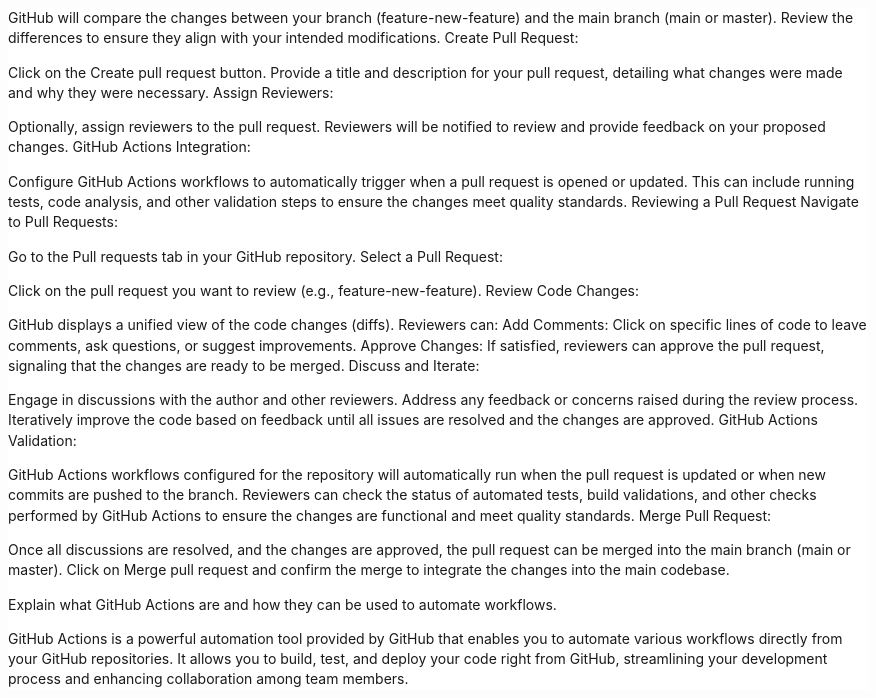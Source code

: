 GitHub will compare the changes between your branch (feature-new-feature) and the main branch (main or master).
Review the differences to ensure they align with your intended modifications.
Create Pull Request:

Click on the Create pull request button.
Provide a title and description for your pull request, detailing what changes were made and why they were necessary.
Assign Reviewers:

Optionally, assign reviewers to the pull request. Reviewers will be notified to review and provide feedback on your proposed changes.
GitHub Actions Integration:

Configure GitHub Actions workflows to automatically trigger when a pull request is opened or updated. This can include running tests, code analysis, and other validation steps to ensure the changes meet quality standards.
Reviewing a Pull Request
Navigate to Pull Requests:

Go to the Pull requests tab in your GitHub repository.
Select a Pull Request:

Click on the pull request you want to review (e.g., feature-new-feature).
Review Code Changes:

GitHub displays a unified view of the code changes (diffs). Reviewers can:
Add Comments: Click on specific lines of code to leave comments, ask questions, or suggest improvements.
Approve Changes: If satisfied, reviewers can approve the pull request, signaling that the changes are ready to be merged.
Discuss and Iterate:

Engage in discussions with the author and other reviewers. Address any feedback or concerns raised during the review process.
Iteratively improve the code based on feedback until all issues are resolved and the changes are approved.
GitHub Actions Validation:

GitHub Actions workflows configured for the repository will automatically run when the pull request is updated or when new commits are pushed to the branch.
Reviewers can check the status of automated tests, build validations, and other checks performed by GitHub Actions to ensure the changes are functional and meet quality standards.
Merge Pull Request:

Once all discussions are resolved, and the changes are approved, the pull request can be merged into the main branch (main or master).
Click on Merge pull request and confirm the merge to integrate the changes into the main codebase.


Explain what GitHub Actions are and how they can be used to automate workflows.

GitHub Actions is a powerful automation tool provided by GitHub that enables you to automate various workflows directly from your GitHub repositories. It allows you to build, test, and deploy your code right from GitHub, streamlining your development process and enhancing collaboration among team members.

Exercise description =
A word-for-word copy of the listing is needed. It must not include the pictures.

Task answer =
Source code

: GitHub will compare the changes between your branch (feature-new-feature) and the main branch (main or master).
Review the differences to ensure they align with your intended modifications.
Create Pull Request:

Click on the Create pull request button.
Provide a title and description for your pull request, detailing what changes were made and why they were necessary.
Assign Reviewers:

Optionally, assign reviewers to the pull request. Reviewers will be notified to review and provide feedback on your proposed changes.
GitHub Actions Integration:

Configure GitHub Actions workflows to automatically trigger when a pull request is opened or updated. This can include running tests, code analysis, and other validation steps to ensure the changes meet quality standards.
Reviewing a Pull Request
Navigate to Pull Requests:

Go to the Pull requests tab in your GitHub repository.
Select a Pull Request:

Click on the pull request you want to review (e.g., feature-new-feature).
Review Code Changes:

GitHub displays a unified view of the code changes (diffs). Reviewers can:
Add Comments: Click on specific lines of code to leave comments, ask questions, or suggest improvements.
Approve Changes: If satisfied, reviewers can approve the pull request, signaling that the changes are ready to be merged.
Discuss and Iterate:

Engage in discussions with the author and other reviewers. Address any feedback or concerns raised during the review process.
Iteratively improve the code based on feedback until all issues are resolved and the changes are approved.
GitHub Actions Validation:

GitHub Actions workflows configured for the repository will automatically run when the pull request is updated or when new commits are pushed to the branch.
Reviewers can check the status of automated tests, build validations, and other checks performed by GitHub Actions to ensure the changes are functional and meet quality standards.
Merge Pull Request:

Once all discussions are resolved, and the changes are approved, the pull request can be merged into the main branch (main or master).
Click on Merge pull request and confirm the merge to integrate the changes into the main codebase.


Explain what GitHub Actions are and how they can be used to automate workflows.

GitHub Actions is a powerful automation tool provided by GitHub that enables you to automate various workflows directly from your GitHub repositories. It allows you to build, test, and deploy your code right from GitHub, streamlining your development process and enhancing collaboration among team members.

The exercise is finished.